Grade 5 Embraces Robotics

Guest Blogger: Rose LaMarca

The fifth grade students brought their imagination and personal life experiences to create robots which can be used in natural disaster areas. It was amazing watching the students work with the same exact tool kits and design distinctive blueprints for original designs. They worked as a team to bring these designs to life by building prototypes. They created original designs that were unique to the groups’ dynamics. The designs were based off of research on the different type of robots and their uses. 

 Another aspect of the unit was to design toys that would appeal to other students. They learned how to work with constraints and criteria. For example, the toy had the following constraints: must contain one moving part and completed within a 1 hour time limit. The designs exceeded the original expectation of the assignment. 

The students also created presentations to explain their thinking behind the design. The students’ conversations were rich with knowledge they had gathered during the study of robots. The culminating project was to design a field site and test the robot design to be able to remove hazards waste. 
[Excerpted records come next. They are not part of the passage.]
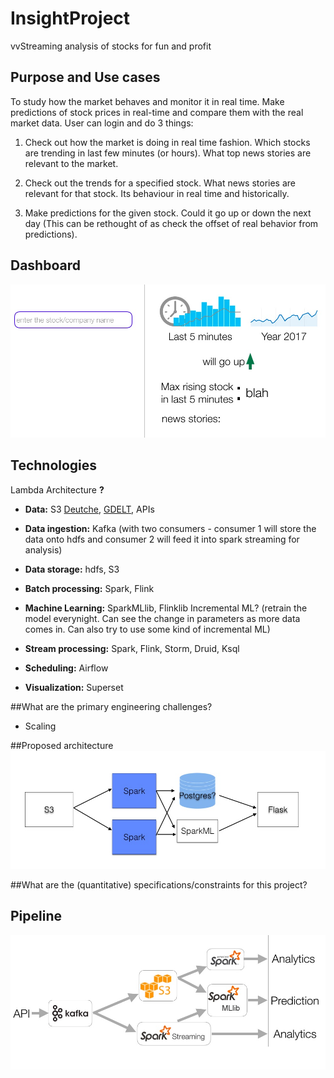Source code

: # InsightProject


vvStreaming analysis of stocks for fun and profit



## Purpose and Use cases

To study how the market behaves and monitor it in real time. Make predictions of stock prices in real-time and compare them with the real market data. User can login and do 3 things:

1. Check out how the market is doing in real time fashion. Which stocks are trending in last few minutes (or hours). What top news stories are relevant to the market.

2. Check out the trends for a specified stock. What news stories are relevant for that stock. Its behaviour in real time and historically.

3. Make predictions for the given stock. Could it go up or down the next day (This can be rethought of as check the offset of real behavior from  predictions).

## Dashboard
![Dashboard](https://github.com/sinidhisi/insight_data_project/blob/master/images/dashboard.jpg)




## Technologies

Lambda Architecture **?**

* **Data:** S3 [Deutche](https://registry.opendata.aws/deutsche-boerse-pds/), [GDELT](https://registry.opendata.aws/gdelt/),  APIs 	 

* **Data ingestion:** Kafka (with two consumers - consumer 1 will store the data onto hdfs and consumer 2 will feed it into spark streaming for analysis)

* **Data storage:** hdfs, S3

* **Batch processing:** Spark, Flink

* **Machine Learning:** SparkMLlib, Flinklib
 Incremental ML? (retrain the model everynight. Can see the change in parameters as more data comes in. Can also try to use some kind of incremental ML)

* **Stream processing:** Spark, Flink, Storm, Druid, Ksql
 
* **Scheduling:** Airflow

* **Visualization:** Superset

##What are the primary engineering challenges?

* Scaling   

##Proposed architecture
![architecture](https://github.com/sinidhisi/insight_data_project/blob/master/images/architecture.jpg)

##What are the (quantitative) specifications/constraints for this project?

## Pipeline

![Pipeline](https://github.com/sinidhisi/insight_data_project/blob/master/images/pipeline.jpg)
The robotic unit gave students the opportunity to demonstrate high levels of knowledge through application. After the robots were completed, the reflective learning continued as the students looked at areas of difficulty with their designs.

Thursday, February 4, 2016

Grade 4 - Energy: Collisions

Module 1 in PLTW is coming to a close.  Teachers around the school are running their final problems and the children are having a ball while learning how to plan for and design solutions to problems.  Fourth grade is no different.  After following Mylo, Angelina, and Suzi, from the PLTW story, through lessons on potential and kinetic energy, the children were ready to design safe bumper cars.  Their job: keep their "egg" passenger from breaking while their car was traveling down a ramp.

The teachers had to learn to build their own cars first, for a demonstration. Then the children plowed ahead.  Watching the first eggs crash without any safety mechanisms in place was exciting.  Especially if you draw faces on the eggs first! 

As the children planned a way to, as Sofia, from Mrs. Basini's class explained, "keep their egg secure," their designs became more and more elaborate.  Aashi added, "You had to put protection in the car so the impact of the crash doesn't hurt the egg."  One  very clever group used the plastic egg that came with the kit.  They opened the egg and inserted a magnet.  Then they added a magnet to the car and stuck the two magnets together.  The egg didn't move!  I wonder if soon we will be wearing magnetic pants while driving in our own cars. :)

This unit was magical for the children and the teachers.  As Mrs. Basini vocalized, "This was a journey of science self-discovery."  Well said, Mrs. Basini!